Running a web host is great fun. It requires expert tech skills, a real passion for learning, and a liking for people. But it also requires some hefty investigation and journalism skills too; not every answer can be had from Google and ChatGPT!

What happened?

Over the past few weeks we’ve had waves of abusive traffic hit our managed customer servers in the form of heavy web crawls, ignoring robots.txt, POSTing garbage to forms and so on.
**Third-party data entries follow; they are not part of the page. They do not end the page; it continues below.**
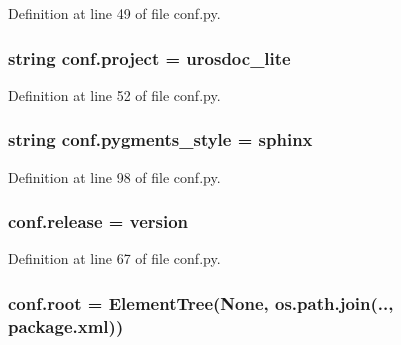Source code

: Definition at line 49 of file conf.\+py.

\subsubsection[{\texorpdfstring{project}{project}}]{\setlength{\rightskip}{0pt plus 5cm}string conf.\+project = u\textquotesingle{}rosdoc\+\_\+lite\textquotesingle{}}\hypertarget{namespaceconf_a45653c983098153b78e33600e39230eb}{}\label{namespaceconf_a45653c983098153b78e33600e39230eb}


Definition at line 52 of file conf.\+py.

\subsubsection[{\texorpdfstring{pygments\+\_\+style}{pygments_style}}]{\setlength{\rightskip}{0pt plus 5cm}string conf.\+pygments\+\_\+style = \textquotesingle{}sphinx\textquotesingle{}}\hypertarget{namespaceconf_a641130e096b26cba8a5d63ed38684de7}{}\label{namespaceconf_a641130e096b26cba8a5d63ed38684de7}


Definition at line 98 of file conf.\+py.

\subsubsection[{\texorpdfstring{release}{release}}]{\setlength{\rightskip}{0pt plus 5cm}conf.\+release = {\bf version}}\hypertarget{namespaceconf_aee93453546a31f4e76999ebaadf6e356}{}\label{namespaceconf_aee93453546a31f4e76999ebaadf6e356}


Definition at line 67 of file conf.\+py.

\subsubsection[{\texorpdfstring{root}{root}}]{\setlength{\rightskip}{0pt plus 5cm}conf.\+root = Element\+Tree(None, os.\+path.\+join(\textquotesingle{}..\textquotesingle{}, \textquotesingle{}package.\+xml\textquotesingle{}))}\hypertarget{namespaceconf_ad32f00e5793a88cf41ae2357bd582ca0}{}\label{namespaceconf_ad32f00e5793a88cf41ae2357bd582ca0}


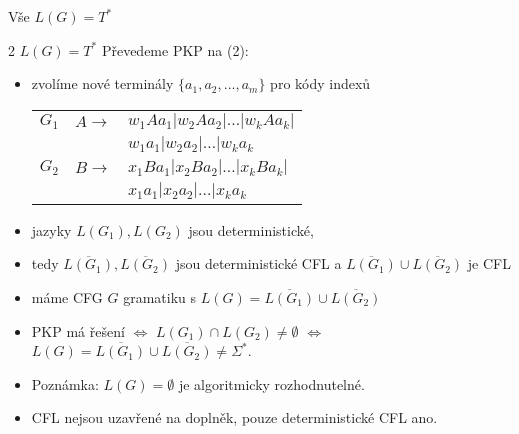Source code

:     
    \begin{frame}{Vše $L(G)=T^*$}
    \begin{proofm}{{ 2 $L(G)=T^*$}}
    Převedeme PKP na (2):
    \begin{itemize}[<+->]
        \item zvolíme nové terminály $\{a_1,a_2,\ldots, a_m\}$ pro kódy indexů
    \begin{tabular}{c l l}
    $G_1$ & $A\rightarrow$ & $w_1Aa_1 |w_2Aa_2 |\ldots |w_kAa_k |  $\\
     &  & $w_1a_1 |w_2a_2 |\ldots |w_ka_k  $\\
    $G_2$ & $B\rightarrow$ & $x_1Ba_1 |x_2Ba_2 |\ldots |x_kBa_k |  $\\
     &  & $x_1a_1 |x_2a_2 |\ldots |x_ka_k   $
    \end{tabular}
    \item jazyky $L(G_1), L(G_2)$ jsou deterministické,
    \item tedy $\overline{L(G_1)}, \overline{L(G_2)}$ jsou deterministické CFL a 
    $\overline{L(G_1)}\cup \overline{L(G_2)}$ je CFL
    \item máme CFG $G$ gramatiku s $L(G)=\overline{L(G_1)}\cup \overline{L(G_2)}$
    \item PKP má řešení $\Leftrightarrow$ $L(G_1)\cap L(G_2)\neq \emptyset$ $\Leftrightarrow$ $L(G)=\overline{L(G_1)}\cup \overline{L(G_2)}\neq \Sigma^*$.
    \end{itemize}
    \end{proofm}
    \begin{itemize}
        \item Poznámka: $L(G)=\emptyset$ je algoritmicky rozhodnutelné.
        \item CFL nejsou uzavřené na doplněk, pouze deterministické CFL ano.
    \end{itemize}
    \end{frame}
    
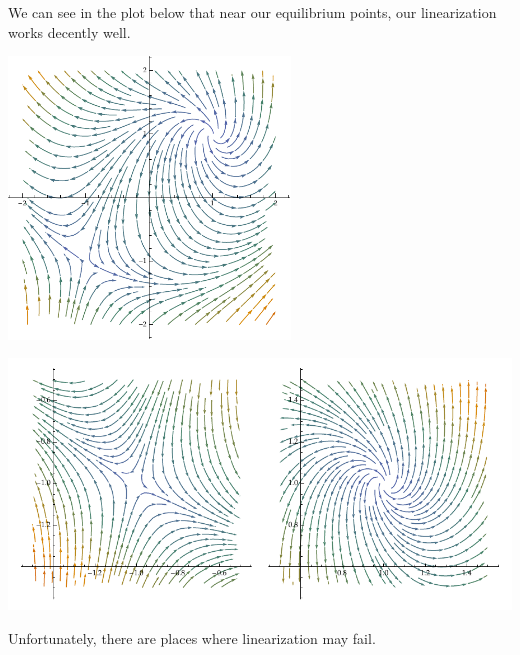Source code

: \documentclass[10pt]{mypackage}
\begin{document}
\begin{example}
  We can see in the plot below that near our equilibrium points, our linearization works decently well.
  \begin{center}
    \includegraphics[width=7.5cm]{images/linearizing_system_1.pdf}\break

    \includegraphics[width=15cm]{images/linearizing_system_1_zoomed.pdf}
  \end{center}
\end{example}
Unfortunately, there are places where linearization may fail.
\end{document}
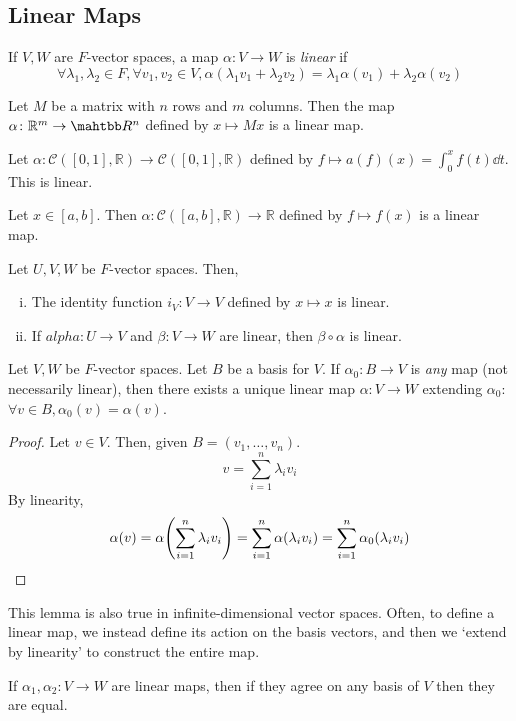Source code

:\subsection{Linear Maps}
\begin{definition}
    If \( V, W \) are \( F \)-vector spaces, a map \( \alpha \colon V \to W \) is \textit{linear} if
    \[ \forall \lambda_1, \lambda_2 \in F, \forall v_1, v_2 \in V, \alpha(\lambda_1 v_1 + \lambda_2 v_2) = \lambda_1 \alpha(v_1) + \lambda_2 \alpha(v_2) \]
\end{definition}
\begin{example}
    Let \( M \) be a matrix with \( n \) rows and \( m \) columns.
    Then the map \( \alpha \colon \mathbb R^m \to \mahtbb R^n \) defined by \( x \mapsto M x \) is a linear map.
\end{example}
\begin{example}
    Let \( \alpha \colon \mathcal C([0,1], \mathbb R) \to \mathcal C([0,1], \mathbb R) \) defined by \( f \mapsto a(f)(x) = \int_0^x f(t) \dd{t} \).
    This is linear.
\end{example}
\begin{example}
    Let \( x \in [a,b] \).
    Then \( \alpha \colon \mathcal C([a,b], \mathbb R) \to \mathbb R \) defined by \( f \mapsto f(x) \) is a linear map.
\end{example}
\begin{remark}
    Let \( U, V, W \) be \( F \)-vector spaces.
    Then,
    \begin{enumerate}[(i)]
        \item The identity function \( i_V \colon V \to V \) defined by \( x \mapsto x \) is linear.
        \item If \( alpha \colon U \to V \) and \( \beta \colon V \to W \) are linear, then \( \beta \circ \alpha \) is linear.
    \end{enumerate}
\end{remark}
\begin{lemma}
    Let \( V, W \) be \( F \)-vector spaces.
    Let \( B \) be a basis for \( V \).
    If \( \alpha_0 \colon B \to V \) is \textit{any} map (not necessarily linear), then there exists a unique linear map \( \alpha \colon V \to W \) extending \( \alpha_0 \): \( \forall v \in B, \alpha_0(v) = \alpha(v) \).
\end{lemma}
\begin{proof}
    Let \( v \in V \).
    Then, given \( B = (v_1, \dots, v_n) \).
    \[ v = \sum_{i=1}^n \lambda_i v_i \]
    By linearity,
    \[ \alpha(v) = \alpha\qty(\sum_{i=1}^n \lambda_i v_i) = \sum_{i=1}^n \alpha(\lambda_i v_i) = \sum_{i=1}^n \alpha_0(\lambda_i v_i) \]
\end{proof}
\begin{remark}
    This lemma is also true in infinite-dimensional vector spaces.
    Often, to define a linear map, we instead define its action on the basis vectors, and then we `extend by linearity' to construct the entire map.
\end{remark}
\begin{remark}
    If \( \alpha_1, \alpha_2 \colon V \to W \) are linear maps, then if they agree on any basis of \( V \) then they are equal.
\end{remark}

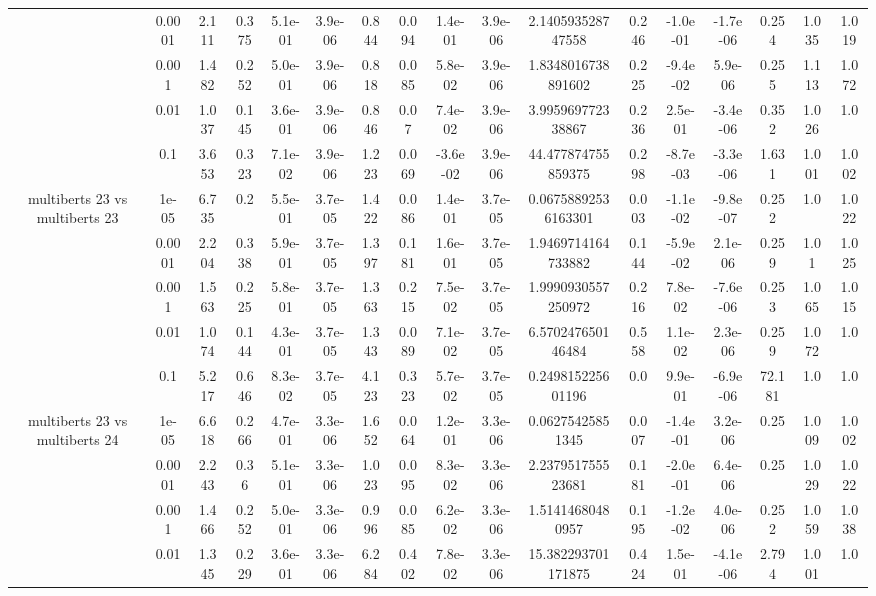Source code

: \begin{tabular}{|c|c|c|c|c|c|c|c|c|c|c|c|c|c|c|c|c|}
 & 0.0001 & 2.111 & 0.375 & 5.1e-01 & 3.9e-06 & 0.844 & 0.094 & 1.4e-01 & 3.9e-06 & 2.140593528747558 & 0.246 & -1.0e-01 & -1.7e-06 & 0.254 & 1.035 & 1.019 \\
 & 0.001 & 1.482 & 0.252 & 5.0e-01 & 3.9e-06 & 0.818 & 0.085 & 5.8e-02 & 3.9e-06 & 1.8348016738891602 & 0.225 & -9.4e-02 & 5.9e-06 & 0.255 & 1.113 & 1.072 \\
 & 0.01 & 1.037 & 0.145 & 3.6e-01 & 3.9e-06 & 0.846 & 0.07 & 7.4e-02 & 3.9e-06 & 3.995969772338867 & 0.236 & 2.5e-01 & -3.4e-06 & 0.352 & 1.026 & 1.0 \\
 & 0.1 & 3.653 & 0.323 & 7.1e-02 & 3.9e-06 & 1.223 & 0.069 & -3.6e-02 & 3.9e-06 & 44.477874755859375 & 0.298 & -8.7e-03 & -3.3e-06 & 1.631 & 1.001 & 1.002 \\
\hline
\multirow{5}{*}{multiberts 23 vs multiberts 23} & 1e-05 & 6.735 & 0.2 & 5.5e-01 & 3.7e-05 & 1.422 & 0.086 & 1.4e-01 & 3.7e-05 & 0.06758892536163301 & 0.003 & -1.1e-02 & -9.8e-07 & 0.252 & 1.0 & 1.022 \\
 & 0.0001 & 2.204 & 0.338 & 5.9e-01 & 3.7e-05 & 1.397 & 0.181 & 1.6e-01 & 3.7e-05 & 1.9469714164733882 & 0.144 & -5.9e-02 & 2.1e-06 & 0.259 & 1.01 & 1.025 \\
 & 0.001 & 1.563 & 0.225 & 5.8e-01 & 3.7e-05 & 1.363 & 0.215 & 7.5e-02 & 3.7e-05 & 1.9990930557250972 & 0.216 & 7.8e-02 & -7.6e-06 & 0.253 & 1.065 & 1.015 \\
 & 0.01 & 1.074 & 0.144 & 4.3e-01 & 3.7e-05 & 1.343 & 0.089 & 7.1e-02 & 3.7e-05 & 6.570247650146484 & 0.558 & 1.1e-02 & 2.3e-06 & 0.259 & 1.072 & 1.0 \\
 & 0.1 & 5.217 & 0.646 & 8.3e-02 & 3.7e-05 & 4.123 & 0.323 & 5.7e-02 & 3.7e-05 & 0.249815225601196 & 0.0 & 9.9e-01 & -6.9e-06 & 72.181 & 1.0 & 1.0 \\
\hline
\multirow{5}{*}{multiberts 23 vs multiberts 24} & 1e-05 & 6.618 & 0.266 & 4.7e-01 & 3.3e-06 & 1.652 & 0.064 & 1.2e-01 & 3.3e-06 & 0.06275425851345 & 0.007 & -1.4e-01 & 3.2e-06 & 0.25 & 1.009 & 1.002 \\
 & 0.0001 & 2.243 & 0.36 & 5.1e-01 & 3.3e-06 & 1.023 & 0.095 & 8.3e-02 & 3.3e-06 & 2.237951755523681 & 0.181 & -2.0e-01 & 6.4e-06 & 0.25 & 1.029 & 1.022 \\
 & 0.001 & 1.466 & 0.252 & 5.0e-01 & 3.3e-06 & 0.996 & 0.085 & 6.2e-02 & 3.3e-06 & 1.51414680480957 & 0.195 & -1.2e-02 & 4.0e-06 & 0.252 & 1.059 & 1.038 \\
 & 0.01 & 1.345 & 0.229 & 3.6e-01 & 3.3e-06 & 6.284 & 0.402 & 7.8e-02 & 3.3e-06 & 15.382293701171875 & 0.424 & 1.5e-01 & -4.1e-06 & 2.794 & 1.001 & 1.0 \\

\end{tabular}
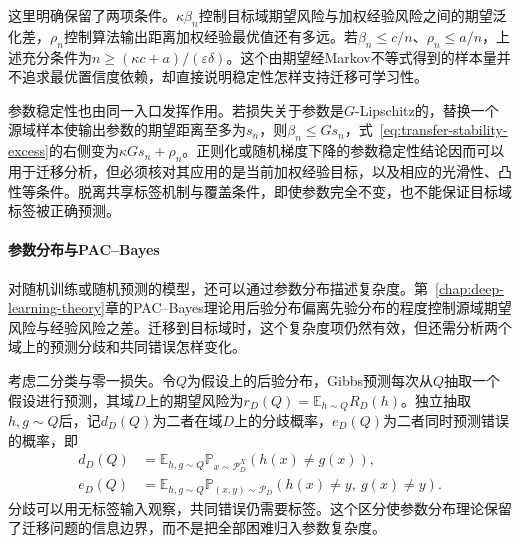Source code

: 这里明确保留了两项条件。$\kappa\beta_n$控制目标域期望风险与加权经验风险之间的期望泛化差，$\rho_n$控制算法输出距离加权经验最优值还有多远。若$\beta_n\leq c/n$、$\rho_n\leq a/n$，上述充分条件为$n\geq(\kappa c+a)/(\varepsilon\delta)$。这个由期望经Markov不等式得到的样本量并不追求最优置信度依赖，却直接说明稳定性怎样支持迁移可学习性。

参数稳定性也由同一入口发挥作用。若损失关于参数是$G$-Lipschitz的，替换一个源域样本使输出参数的期望距离至多为$s_n$，则$\beta_n\leq Gs_n$，式~\eqref{eq:transfer-stability-excess}的右侧变为$\kappa Gs_n+\rho_n$。正则化或随机梯度下降的参数稳定性结论因而可以用于迁移分析，但必须核对其应用的是当前加权经验目标，以及相应的光滑性、凸性等条件。脱离共享标签机制与覆盖条件，即使参数完全不变，也不能保证目标域标签被正确预测。

\paragraph{参数分布与PAC--Bayes}
\label{sec:transfer-pac-bayes}

对随机训练或随机预测的模型，还可以通过参数分布描述复杂度。第~\ref{chap:deep-learning-theory}章的PAC--Bayes理论用后验分布偏离先验分布的程度控制源域期望风险与经验风险之差。迁移到目标域时，这个复杂度项仍然有效，但还需分析两个域上的预测分歧和共同错误怎样变化。

考虑二分类与零一损失。令$Q$为假设上的后验分布，Gibbs预测每次从$Q$抽取一个假设进行预测，其域$D$上的期望风险为$r_D(Q)=\mathbb E_{h\sim Q}R_D(h)$。独立抽取$h,g\sim Q$后，记$d_D(Q)$为二者在域$D$上的分歧概率，$e_D(Q)$为二者同时预测错误的概率，即
\begin{align*}
 d_D(Q)&=\mathbb E_{h,g\sim Q}\mathbb P_{x\sim\mathcal P_D^X}(h(x)\neq g(x)),\\
 e_D(Q)&=\mathbb E_{h,g\sim Q}\mathbb P_{(x,y)\sim\mathcal P_D}
                       (h(x)\neq y,\ g(x)\neq y).
\end{align*}
分歧可以用无标签输入观察，共同错误仍需要标签。这个区分使参数分布理论保留了迁移问题的信息边界，而不是把全部困难归入参数复杂度。

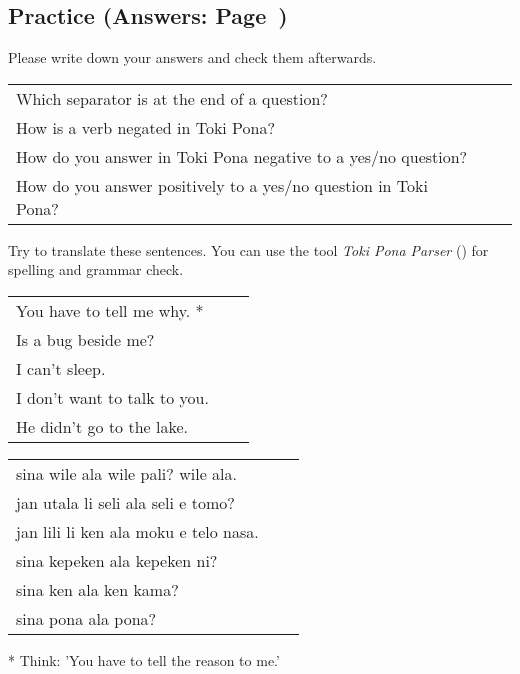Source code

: %
%
\newpage
%
\subsection*{Practice (Answers: Page~\pageref{'negation_yes_no_questions'})}
%
Please write down your answers and check them afterwards. 

\begin{supertabular}{p{5,5cm}|ll}
Which separator is at the end of a question? &&  \\ %
How is a verb negated in Toki Pona? &&  \\ %
How do you answer in Toki Pona negative to a yes/no question? &&  \\ %
How do you answer positively to a yes/no question in Toki Pona? &&  \\ %
\end{supertabular} 

Try to translate these sentences. 
You can use the tool \textit{Toki Pona Parser} (\cite{www:rowa:02}) for spelling and grammar check. 

\begin{supertabular}{p{5,5cm}|ll}
You have to tell me why. *  &&   \\ %
Is a bug beside me?  &&    \\ %
I can't sleep.  &&    \\ %
I don't want to talk to you.  &&    \\ %
He didn't go to the lake.   &&   \\ %
\end{supertabular}

\begin{supertabular}{p{5,5cm}|ll}
sina wile ala wile pali? wile ala.  &&    \\ %
jan utala li seli ala seli e tomo?   &&   \\ %
jan lili li ken ala moku e telo nasa.   &&   \\ %
sina kepeken ala kepeken ni?  &&    \\ %
sina ken ala ken kama?   &&   \\ %
sina pona ala pona? &&   \\ %
\end{supertabular} 

* Think: 'You have to tell the reason to me.' 
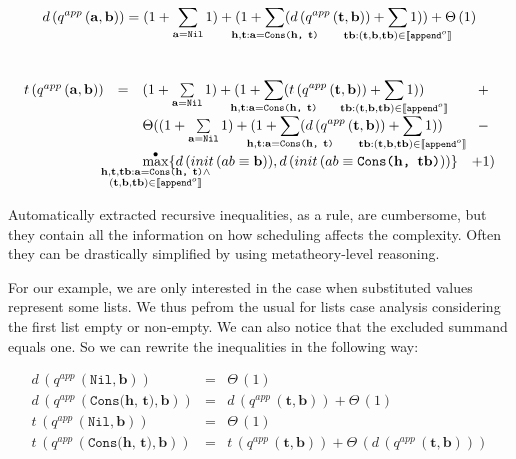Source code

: \[
d\,(q^{app}\,(\mathbf{a}, \mathbf{b}))  = (1 + \sum\limits_{\mathbf{a} = \texttt{Nil}} 1) + (1 + \smashoperator{\sum\limits_{\mathbf{h}, \mathbf{t}: \mathbf{a} = \texttt{Cons($\mathbf{h}$, $\mathbf{t}$)}}} (d\,(q^{app}\,(\mathbf{t}, \mathbf{b})) + \smashoperator{\sum\limits_{\mathbf{tb} : (\mathbf{t}, \mathbf{b}, \mathbf{tb}) \in \llbracket \texttt{append$^o$} \rrbracket}} 1)) + \Theta\,(1)
\]\\[0.8mm]
\[
\begin{array}{lclc}
t\,(q^{app}\,(\mathbf{a}, \mathbf{b})) & = & (1 + \sum\limits_{\mathbf{a} = \texttt{Nil}} 1) + (1 + \smashoperator{\sum\limits_{\mathbf{h}, \mathbf{t}: \mathbf{a} = \texttt{Cons($\mathbf{h}$, $\mathbf{t}$)}}} (t\,(q^{app}\,(\mathbf{t}, \mathbf{b})) + \smashoperator{\sum\limits_{\mathbf{tb} : (\mathbf{t}, \mathbf{b}, \mathbf{tb}) \in \llbracket \texttt{append$^o$} \rrbracket}} 1)) & + \\
 & &\Theta((1 + \sum\limits_{\mathbf{a} = \texttt{Nil}} 1) + (1 + \smashoperator{\sum\limits_{\mathbf{h}, \mathbf{t}: \mathbf{a} = \texttt{Cons($\mathbf{h}$, $\mathbf{t}$)}}} (d\,(q^{app}\,(\mathbf{t}, \mathbf{b})) + \smashoperator{\sum\limits_{\mathbf{tb} : (\mathbf{t}, \mathbf{b}, \mathbf{tb}) \in \llbracket \texttt{append$^o$} \rrbracket}} 1)) & - \\
& & \smashoperator{\maxd\limits_{\substack{
                                   \mathbf{h}, \mathbf{t}, \mathbf{tb}: \mathbf{a} = \texttt{Cons($\mathbf{h}$, $\mathbf{t}$)} \land \\
                                   (\mathbf{t}, \mathbf{b}, \mathbf{tb}) \in \llbracket \texttt{append$^o$} \rrbracket
                                 }
                                }} \{ d\,(init\,(\unigoal{ab}{\mathbf{b}})), d\,(init\,(\unigoal{ab}{\texttt{Cons($\mathbf{h}$, $\mathbf{tb}$)}})) \} & + 1) 
\end{array}
\]


Automatically extracted recursive inequalities, as a rule, are cumbersome, but they contain all the information on how scheduling affects the complexity.
Often they can be drastically simplified by using metatheory-level reasoning.

For our example, we are only interested in the case when substituted values represent some lists. We thus pefrom the usual for lists case analysis
considering the first list empty or non-empty. We can also notice that the excluded summand equals one. So we can rewrite the inequalities in the following way:

\[
\begin{array}{lcl}
d\,(q^{app}\,(\texttt{Nil}, \mathbf{b})) & = & \Theta\,(1) \\
d\,(q^{app}\,(\texttt{Cons($\mathbf{h}$, $\mathbf{t}$)}, \mathbf{b})) & = & d\,(q^{app}\,(\mathbf{t}, \mathbf{b})) + \Theta\,(1) \\
t\,(q^{app}\,(\texttt{Nil}, \mathbf{b})) & = & \Theta\,(1) \\
t\,(q^{app}\,(\texttt{Cons($\mathbf{h}$, $\mathbf{t}$)}, \mathbf{b})) & = & t\,(q^{app}\,(\mathbf{t}, \mathbf{b})) + \Theta\,(d\,(q^{app}\,(\mathbf{t}, \mathbf{b}))) \\
\end{array}
 \]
This in itself isn’t unusual, which is why we have software to analyze logs and detect potentially abusive IPs/subnets, then rate-limit or block accordingly. We also have a central logstore which aggregates log data and collectively shows the heaviest abusing IPs, most frequent requests, most targeted CMS’ etc, and we block the heaviest abusers at network edge.

Our first reaction – block all the things!

We’re a true 24x7x365 company with techs on duty day-and-night to deal with events like these. Sadly they’re not uncommon, and we encounter perhaps 2-3 events like this per year, where new proxy networks crop up and wreck havoc. In traffic abuse cases, our standard action is to WHOIS lookup the abusive IP’s owner, because often the network name is enough for us to understand the what traffic actually is. We’ll then block a single /32 IPv4 if there’s just one misbehaving, maybe a handful of IPs if it seems to be a smaller ISP-provided prefix, or the /24 (or advertised prefix length) if the traffic is from many IPs. In the worst of cases, we blackhole the entire ASN at edge.

Analyze the traffic & hotfix the code

Once we get the abusive traffic blocked and the customer’s server recovered, we’ll do some further analysis on the traffic to see whether there’s anything in common we can block. We might find something unique in the referrer, user agent, perhaps a query string and so forth. If we find something obvious, for example if a particular set of HTTP forms are being abused, or a crawler is going HAM on ecommerce product filters, we’ll write some Apache/Nginx rules to either limit the traffic or flag it with a response code that we can use to block the IP further down in the stack. Sometimes we find heavy CMS websites with caching disabled or misconfigured, so we’ll setup CMS caches or forced server-side caching at this point too.

This traffic was unique

Our techs analyzed the abusive traffic, but found the requests had very little in common. They originated from thousands of unique IPs, spread out over tens of ASNs, and identified with different headers on almost every request. There was even a fair mix of illegitimate residential IP traffic too, denoted by the lack of requests for supporting image, CSS and JS files. However, there was one name that kept cropping up in IP WHOIS and ASNs: code200.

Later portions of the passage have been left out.